Trump en la Casa Blanca en 2021 supondría seguir con el fomento del supremacismo blanco contra los inmigrantes y afroamericanos, promover la explotación del medio ambiente sin restricciones, apoyar la enseñanza privada y evangelista cristiana en detrimento de la pública y desmantelar las regulaciones e impuestos a las grandes empresas. Igualmente, atacar la libertad de expresión y lanzar campañas contra el “fascismo de izquierdas” en el que incluye desde el Partido Demócrata hasta el movimiento Black Lives Matter.

El presidente ha asediado durante sus tres años y medio de gobierno a todas las instituciones del Estado: al Congreso, los jueces, la Corte Suprema, las agencias de inteligencia, los medios de comunicación y a sus propios ministros. Ahora le suma el sistema electoral para crear un clima de deslegitimación total del sistema democrático. Alegando que intenta salvarlo del caos y el fraude, intentará darle un golpe de gracia en noviembre.

Los mecanismos de resistencia ante este golpe están en las instituciones y la sociedad civil. El Partido Demócrata difícilmente aceptaría el cierre del Congreso; gobernadores demócratas y alcaldes (y quizá algunos Republicanos) se negarían a que en sus estados se impongan medidas que limitan su poder y autonomía; numerosos jueces se pondrían en contra y se produciría una crisis en la Corte Constitucional.

La sociedad civil se movilizaría, como se ha visto en los últimos dos meses, con acciones más fuertes de resistencia mayoritariamente no violenta. Algunos comentaristas consideran que las instituciones resistirán a los intentos de Trump, quien terminará en la ignominia, como Richard Nixon.

Los medios periodísticos, en su mayoría, están alertando de las maniobras del presidente, mientras que los de ultraderecha, empezando por Fox News, hacen eco de su estrategia. The Washington Post ha sugerido crear una comisión electoral bipartidista (Demócrata y Republicana) neutral que funcione como observadora y garante de un proceso limpio.

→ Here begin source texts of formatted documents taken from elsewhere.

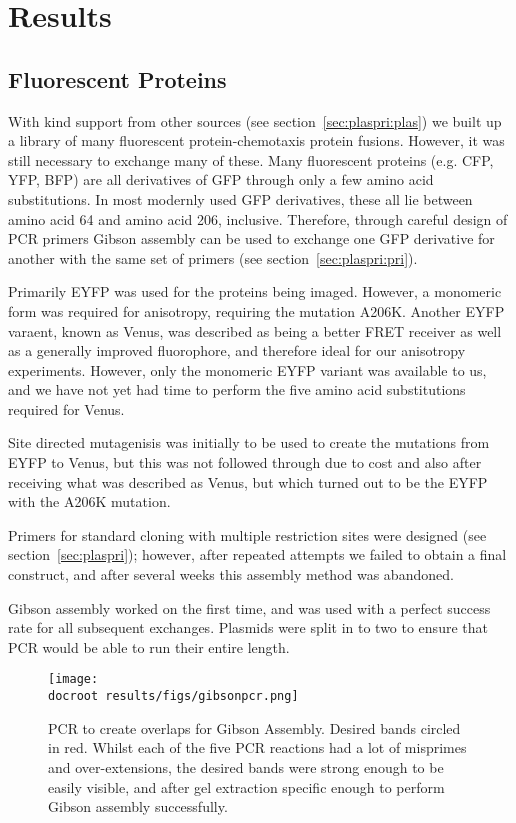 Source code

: \documentclass[../main.tex]{subfiles}
\begin{document}
\section{Results}


\subsection{Fluorescent Proteins}

With kind support from other sources (see section~\ref{sec:plaspri:plas}) we built up a library of many fluorescent protein-chemotaxis protein fusions. However, it was still necessary to exchange many of these. Many fluorescent proteins (e.g. CFP, YFP, BFP) are all derivatives of GFP through only a few amino acid substitutions\citep{tsien98}. In most modernly used GFP derivatives, these all lie between amino acid 64 and amino acid 206, inclusive. Therefore, through careful design of PCR primers Gibson assembly can be used to exchange one GFP derivative for another with the same set of primers (see section~\ref{sec:plaspri:pri}).

Primarily EYFP was used for the proteins being imaged. However, a monomeric form was required for anisotropy\citep{vaknin07}, requiring the mutation A206K. Another EYFP varaent, known as Venus, was described as being a better FRET receiver\citep{nagai02} as well as a generally improved fluorophore, and therefore ideal for our anisotropy experiments. However, only the monomeric EYFP variant was available to us, and we have not yet had time to perform the five amino acid substitutions required for Venus.

Site directed mutagenisis was initially to be used to create the mutations from EYFP to Venus, but this was not followed through due to cost and also after receiving what was described as Venus, but which turned out to be the EYFP with the A206K mutation.

Primers for standard cloning with multiple restriction sites were designed (see section~\ref{sec:plaspri}); however, after repeated attempts we failed to obtain a final construct, and after several weeks this assembly method was abandoned.

Gibson assembly worked on the first time, and was used with a perfect success rate for all subsequent exchanges. Plasmids were split in to two to ensure that PCR would be able to run their entire length. 

\begin{figure}
\begin{center}
\texttt{[image: \\docroot results/figs/gibsonpcr.png]}
\caption[Overlap PCR]{PCR to create overlaps for Gibson Assembly. Desired bands circled in red. Whilst each of the five PCR reactions had a lot of misprimes and over-extensions, the desired bands were strong enough to be easily visible, and after gel extraction specific enough to perform Gibson assembly successfully.}
\end{center}
\end{figure}
\newpage
\end{document}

El factor militar será decisivo. Las Fuerzas Armadas de Estados Unidos son reacias a intervenir directamente en política, pero las voces contra Trump por parte de ex altos mandos y del propio jefe del Estado Mayor Conjunto han sido muy críticas y duras en los últimos meses. Joe Biden fue muy directo en una entrevista al afirmar que si Trump no quiere abandonar la Casa Blanca “estoy totalmente convencido que (los militares) le acompañaran para que se marche con gran rapidez”.  Habría que ver si los mandos de todas las fuerzas de seguridad del Estado estarían de acuerdo en seguir o no las órdenes del presidente.

Para los ideólogos del Trumpismo, como Stephen Bannon, y los que aspiran a seguir su senda, como Barr, el secretario de Estado Mike Pompeo y el congresista Tom Cotton, la lucha contra el Estado liberal es una “larga marcha”. Las elecciones de noviembre se ganen o se pierdan, son una oportunidad para deslegitimar el sistema democrático en el marco de su guerra de posiciones en la que se incluye ocupar puestos en la judicatura, la lucha por imponer la enseñanza religiosa, litigar contra la ley del aborto, derogar normas medioambientales y debilitar el sistema multilateral.

Si Biden logra ser nombrado presidente, se enfrentará a un país ideológicamente fragmentado, en profunda crisis económica y con una oposición feroz del Trumpismo post Trump.